● WHAT YOU WILL DO
Search the records below for the word "bloom" and show every line where it occurs.

● EXTRACTED MATERIAL
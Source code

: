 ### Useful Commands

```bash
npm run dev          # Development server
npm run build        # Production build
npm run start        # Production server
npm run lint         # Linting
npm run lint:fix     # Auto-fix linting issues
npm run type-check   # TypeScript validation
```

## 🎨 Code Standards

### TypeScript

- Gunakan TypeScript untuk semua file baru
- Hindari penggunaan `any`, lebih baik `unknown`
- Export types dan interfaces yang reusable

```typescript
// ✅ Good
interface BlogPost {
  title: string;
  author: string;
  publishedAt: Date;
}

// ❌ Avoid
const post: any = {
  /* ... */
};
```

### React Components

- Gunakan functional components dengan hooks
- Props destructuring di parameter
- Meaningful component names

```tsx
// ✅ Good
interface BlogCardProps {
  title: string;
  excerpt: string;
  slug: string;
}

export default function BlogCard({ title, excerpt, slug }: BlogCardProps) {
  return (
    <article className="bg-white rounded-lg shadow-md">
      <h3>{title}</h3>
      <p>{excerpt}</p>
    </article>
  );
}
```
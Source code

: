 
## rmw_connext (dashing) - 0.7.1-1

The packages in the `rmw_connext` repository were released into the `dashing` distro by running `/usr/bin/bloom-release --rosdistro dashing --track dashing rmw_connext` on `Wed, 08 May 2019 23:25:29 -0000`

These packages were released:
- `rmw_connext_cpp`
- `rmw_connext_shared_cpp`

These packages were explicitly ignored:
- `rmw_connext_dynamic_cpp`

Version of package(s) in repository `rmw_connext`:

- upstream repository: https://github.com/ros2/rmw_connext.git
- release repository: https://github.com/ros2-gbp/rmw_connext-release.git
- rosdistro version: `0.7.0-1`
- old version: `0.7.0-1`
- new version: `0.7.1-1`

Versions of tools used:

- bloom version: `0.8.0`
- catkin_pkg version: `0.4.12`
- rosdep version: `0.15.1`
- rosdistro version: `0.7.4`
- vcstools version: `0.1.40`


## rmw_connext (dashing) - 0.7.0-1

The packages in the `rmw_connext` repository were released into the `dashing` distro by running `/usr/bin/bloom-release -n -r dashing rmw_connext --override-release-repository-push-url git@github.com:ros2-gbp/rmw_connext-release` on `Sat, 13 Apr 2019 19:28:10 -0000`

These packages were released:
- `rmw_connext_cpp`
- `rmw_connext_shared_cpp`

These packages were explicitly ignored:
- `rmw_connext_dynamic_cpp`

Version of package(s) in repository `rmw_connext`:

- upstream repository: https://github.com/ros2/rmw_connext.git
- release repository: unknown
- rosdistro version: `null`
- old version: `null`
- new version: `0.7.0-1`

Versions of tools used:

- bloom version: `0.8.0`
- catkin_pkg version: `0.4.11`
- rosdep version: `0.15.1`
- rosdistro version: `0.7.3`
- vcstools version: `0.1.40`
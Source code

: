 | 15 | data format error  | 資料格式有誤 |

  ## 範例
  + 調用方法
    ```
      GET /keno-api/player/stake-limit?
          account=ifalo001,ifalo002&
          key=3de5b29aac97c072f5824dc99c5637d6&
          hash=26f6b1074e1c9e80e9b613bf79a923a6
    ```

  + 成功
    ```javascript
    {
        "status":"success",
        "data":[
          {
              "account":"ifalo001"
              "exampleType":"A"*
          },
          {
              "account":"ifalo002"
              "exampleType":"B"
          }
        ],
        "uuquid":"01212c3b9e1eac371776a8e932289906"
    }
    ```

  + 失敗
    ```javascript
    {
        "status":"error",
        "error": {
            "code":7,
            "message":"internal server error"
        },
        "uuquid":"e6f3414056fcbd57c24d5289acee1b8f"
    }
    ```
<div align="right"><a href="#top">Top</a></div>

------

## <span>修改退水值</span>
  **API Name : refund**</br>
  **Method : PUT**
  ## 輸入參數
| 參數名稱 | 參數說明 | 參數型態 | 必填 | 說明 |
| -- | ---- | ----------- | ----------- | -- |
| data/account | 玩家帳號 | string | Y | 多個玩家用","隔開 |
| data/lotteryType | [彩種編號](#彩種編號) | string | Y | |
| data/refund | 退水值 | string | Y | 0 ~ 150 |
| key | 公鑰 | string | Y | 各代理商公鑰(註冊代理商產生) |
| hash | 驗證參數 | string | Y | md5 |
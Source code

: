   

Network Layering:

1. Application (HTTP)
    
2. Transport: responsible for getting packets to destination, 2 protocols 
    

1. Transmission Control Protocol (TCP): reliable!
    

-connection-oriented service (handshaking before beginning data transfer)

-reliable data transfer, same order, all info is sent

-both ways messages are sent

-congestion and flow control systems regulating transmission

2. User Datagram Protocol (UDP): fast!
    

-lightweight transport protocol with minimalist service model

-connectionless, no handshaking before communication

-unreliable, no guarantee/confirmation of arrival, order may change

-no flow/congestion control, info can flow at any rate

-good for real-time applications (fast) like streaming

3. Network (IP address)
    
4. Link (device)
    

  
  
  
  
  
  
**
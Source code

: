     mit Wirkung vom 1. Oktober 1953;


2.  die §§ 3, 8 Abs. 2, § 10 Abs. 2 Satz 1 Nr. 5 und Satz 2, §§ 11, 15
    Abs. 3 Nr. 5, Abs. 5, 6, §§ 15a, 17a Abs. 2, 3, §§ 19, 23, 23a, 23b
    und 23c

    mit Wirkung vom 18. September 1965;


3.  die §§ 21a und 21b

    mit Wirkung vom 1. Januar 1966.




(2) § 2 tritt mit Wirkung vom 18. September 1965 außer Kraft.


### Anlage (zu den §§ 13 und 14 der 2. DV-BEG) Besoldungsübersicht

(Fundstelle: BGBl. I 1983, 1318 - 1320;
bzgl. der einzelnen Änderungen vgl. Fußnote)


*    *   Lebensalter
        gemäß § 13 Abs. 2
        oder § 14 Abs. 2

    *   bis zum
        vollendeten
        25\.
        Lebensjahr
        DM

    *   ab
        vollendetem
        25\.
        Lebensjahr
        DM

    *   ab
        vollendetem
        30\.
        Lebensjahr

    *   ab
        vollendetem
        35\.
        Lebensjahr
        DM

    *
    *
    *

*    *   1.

● FINISHED EXERCISE
The packages in the `rmw_connext` repository were released into the `dashing` distro by running `/usr/bin/bloom-release --rosdistro dashing --track dashing rmw_connext` on `Wed, 08 May 2019 23:25:29 -0000`
- bloom version: `0.8.0`
The packages in the `rmw_connext` repository were released into the `dashing` distro by running `/usr/bin/bloom-release -n -r dashing rmw_connext --override-release-repository-push-url git@github.com:ros2-gbp/rmw_connext-release` on `Sat, 13 Apr 2019 19:28:10 -0000`
- bloom version: `0.8.0`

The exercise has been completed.